In business there's a concept called "return on investment" and, generally, it's the measurement of gain or loss that a purchase or investment generates compared to the money invested in the first place. Ideally, when a person or a business invests in something or acquires another business, they want to end up not just making back the money put forward but a profit on top of it. For Disney, their return on investment in Marvel has paid off handsomely. A decade after buying Marvel for $4 billion, Marvel has more than quadrupled that sum.
According to USA Today, just the Marvel movies have brought in more than $18.2 billion at the global box office since Disney purchased Marvel in 2009, proving that Disney CEO Bob Iger's comments at the time of Marvel's purchase to be accurate: it was a perfect move, strategically.
"This is perfect from a strategic perspective," Iger said then. "This treasure trove of over 5,000 characters offers Disney the ability to do what we do best."
As difficult as it may be to imagine now, there was a time when Disney did not own Marvel -- and when superhero films weren't always a sure bet.
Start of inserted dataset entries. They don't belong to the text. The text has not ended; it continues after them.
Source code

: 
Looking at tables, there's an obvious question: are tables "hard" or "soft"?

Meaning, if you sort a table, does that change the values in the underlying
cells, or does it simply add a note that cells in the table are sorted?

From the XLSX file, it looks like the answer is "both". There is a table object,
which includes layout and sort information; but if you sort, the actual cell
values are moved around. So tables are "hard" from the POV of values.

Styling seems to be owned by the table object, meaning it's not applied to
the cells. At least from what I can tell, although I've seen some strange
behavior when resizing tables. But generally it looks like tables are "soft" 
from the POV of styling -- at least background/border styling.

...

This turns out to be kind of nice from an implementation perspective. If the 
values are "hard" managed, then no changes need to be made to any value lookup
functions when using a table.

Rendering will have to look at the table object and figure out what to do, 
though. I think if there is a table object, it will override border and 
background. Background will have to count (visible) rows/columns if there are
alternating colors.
Back in 2008 when Iron Man hit theaters, it was a markedly different take on superhero films. For reference, Christopher Nolan's Dark Knight trilogy had just come to its conclusion. In contrast, Iron Man featured more humor as it told the story of comics' other big billionaire playboy turned superhero in a comeback story of sorts starring Robert Downey Jr. The film was distributed by Paramount and, after having been in development since 1990 across various studios and story ideas, debuted as a bona fide hit with nearly $100 million at the box office in its opening weekend. Disney liked what it saw and the rest, as they say, is history.
And now, it's clear that Disney's return on its Marvel investment is simply going to keep getting better and better. At San Diego Comic-Con this weekend, Marvel Studios president Kevin Feige unveiled the Marvel Cinematic Universe's Phase 4, a sizeable slate of 10 films and television series coming up over the next two years both in theaters and on the upcoming Disney+ streaming service. And it won't stop with Phase 4. There's so much more to come that Feige didn't even get a chance to hit it all.
"We didn't even mention that we're making Black Panther 2," Feige said at the panel's end Saturday night. "We didn't even talk about that Guardians of the Galaxy Vol. 3 is coming. We didn't have time to talk about Captain Marvel 2. I don't even have time to talk about the Fantastic Four and there's no time left to talk about mutants and how mutants come into the MCU."
Upcoming Marvel Studios projects include Black Widow on May 1, 2020, The Falcon and The Winter Soldier in Fall of 2020, The Eternals on November 6, 2020, Shang-Chi and the Legend of the Ten Rings on February 12, 2021, WandaVision in Spring 2021, Loki in Spring 2021, Doctor Strange in the Multiverse of Madness on May 7, 2021, What If…? In Summer 2021, Hawkeye in Fall 2021, and Thor: Love and Thunder on November 5, 2021.